The end?
20 juillet 2008
La vie n’a de sens que si elle est vécue.
Moi, je lis beaucoup et je vis peu.
Il faudrait penser à faire une contropèterie de cette phrase, à l’occasion.
Histoire de voir.
Cocteau
27 juin 2008
“Il n’y a pas d’amour, il n’y a que des preuves d’amour”.
A méditer…
Plus plus
20 juin 2008
Je réfléchis beaucoup au sens de ma vie, aux dernières années et à celles qui arrivent, en ce moment.
J’ai mes raisons.
Il y a des choses qui me tombent dessus alors que je ne les attendais pas, ou du moins pas comme cela. D’autres que j’espère et qui, of course, ne se présentent pas.
J’en arrive à la conclusion suivante, l’esquisse de conclusion suivante, du moins.
Il faudrait prendre la vie comme une espèce de “pack”, un forfait plus ou moins généreux et considérer toutes les jolies choses qui se présentent sans qu’on ne les ait demandées comme un “bonus”. Une jolie surprise, un beau moment, une chouette histoire. Mais rien de plus. Ne rien en espérer, ne rien en attendre, les laisser vivre à leur rythme sans forcer le pas, et voir.
Et au bout d’un certain temps, éventuellement, tenter de voir si on a le droit d’en attendre/demander quelque chose.

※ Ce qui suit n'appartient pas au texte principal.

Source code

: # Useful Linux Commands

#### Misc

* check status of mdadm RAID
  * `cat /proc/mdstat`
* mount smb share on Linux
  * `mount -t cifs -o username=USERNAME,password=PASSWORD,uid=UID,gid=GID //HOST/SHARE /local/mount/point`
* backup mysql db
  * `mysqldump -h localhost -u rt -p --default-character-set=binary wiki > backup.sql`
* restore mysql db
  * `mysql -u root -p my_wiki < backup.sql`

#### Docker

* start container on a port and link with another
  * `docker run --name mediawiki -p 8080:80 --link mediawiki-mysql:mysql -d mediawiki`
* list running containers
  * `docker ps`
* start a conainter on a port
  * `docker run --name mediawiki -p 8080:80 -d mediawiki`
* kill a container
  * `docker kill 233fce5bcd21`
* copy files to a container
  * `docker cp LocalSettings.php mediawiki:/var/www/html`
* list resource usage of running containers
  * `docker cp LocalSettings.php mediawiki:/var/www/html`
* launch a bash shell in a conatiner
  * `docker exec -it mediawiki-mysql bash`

Être patience, en somme. Ou essayer.
Again
18 juin 2008
Je l’ai revue, hier, ma petite autiste. Habillée de turquoise, les yeux fardés de la même couleur. Elle souriait toute seule, encore, et ses balancements un peu violents ont fait sursauter sa voisine, qui l’a tancée d’un oeil sévère.
Les gens pensent que la folie se trouvent dans l’anormalité, la marginalité et la différence. Ils se trompent.
Je l’envie, moi. Son air insouciant, sa gaieté, son sourire. Elle a l’air heureuse, malgré tout cela. Peut-être parce qu’elle ne sait pas, parce qu’elle ne se rend pas compte, mais même de cela on ne peut être sûr.
Je pense qu’elle sait, et peut-être même qu’elle l’a choisi. Sa différence est la meilleure arme contre les mesquineries de ce bas-monde. L’autisme est peut-être, après tout, le summum de l’égoïsme. Allez savoir.
Bizarre…
12 juin 2008
J’ai eu un drôle de sentiment, ce matin, en voyant cette autiste rire aux éclats dans le RER en se balançant au rythme des mouvements de la rame.
Comme une espèce de joie et de soulagement, et d’espoir aussi.
Bien sûr les gens la regardaient bizarrement,
bien sûr personne n’avait l’air de comprendre,
mais elle avait l’air heureuse.
Et je ne sais pas pourquoi, mais cela me rassure.
[...]
2 juin 2008
Il pleure dans mon coeur comme il pleut sur la ville (tsoin tsoin).
C’est bête à écrire mais je crois que je n’ai plus rien à dire. Ou l’inverse.
Tout me semble désormais bien vain.
Futinutilités
21 mai 2008
Tout passe, tout lasse… (tout casse ?)
Les premières fois ont une saveur perdue à jamais.
Les rencontres se multiplient, et au fur et à mesure qu’on voit le même scénario se dérouler sous ses yeux, que l’on retombe ou non dans ses vieux travers, que l’on répète ou non les erreurs précédemment commises, que la personne en face soit intéressante ou non… le constat reste le même.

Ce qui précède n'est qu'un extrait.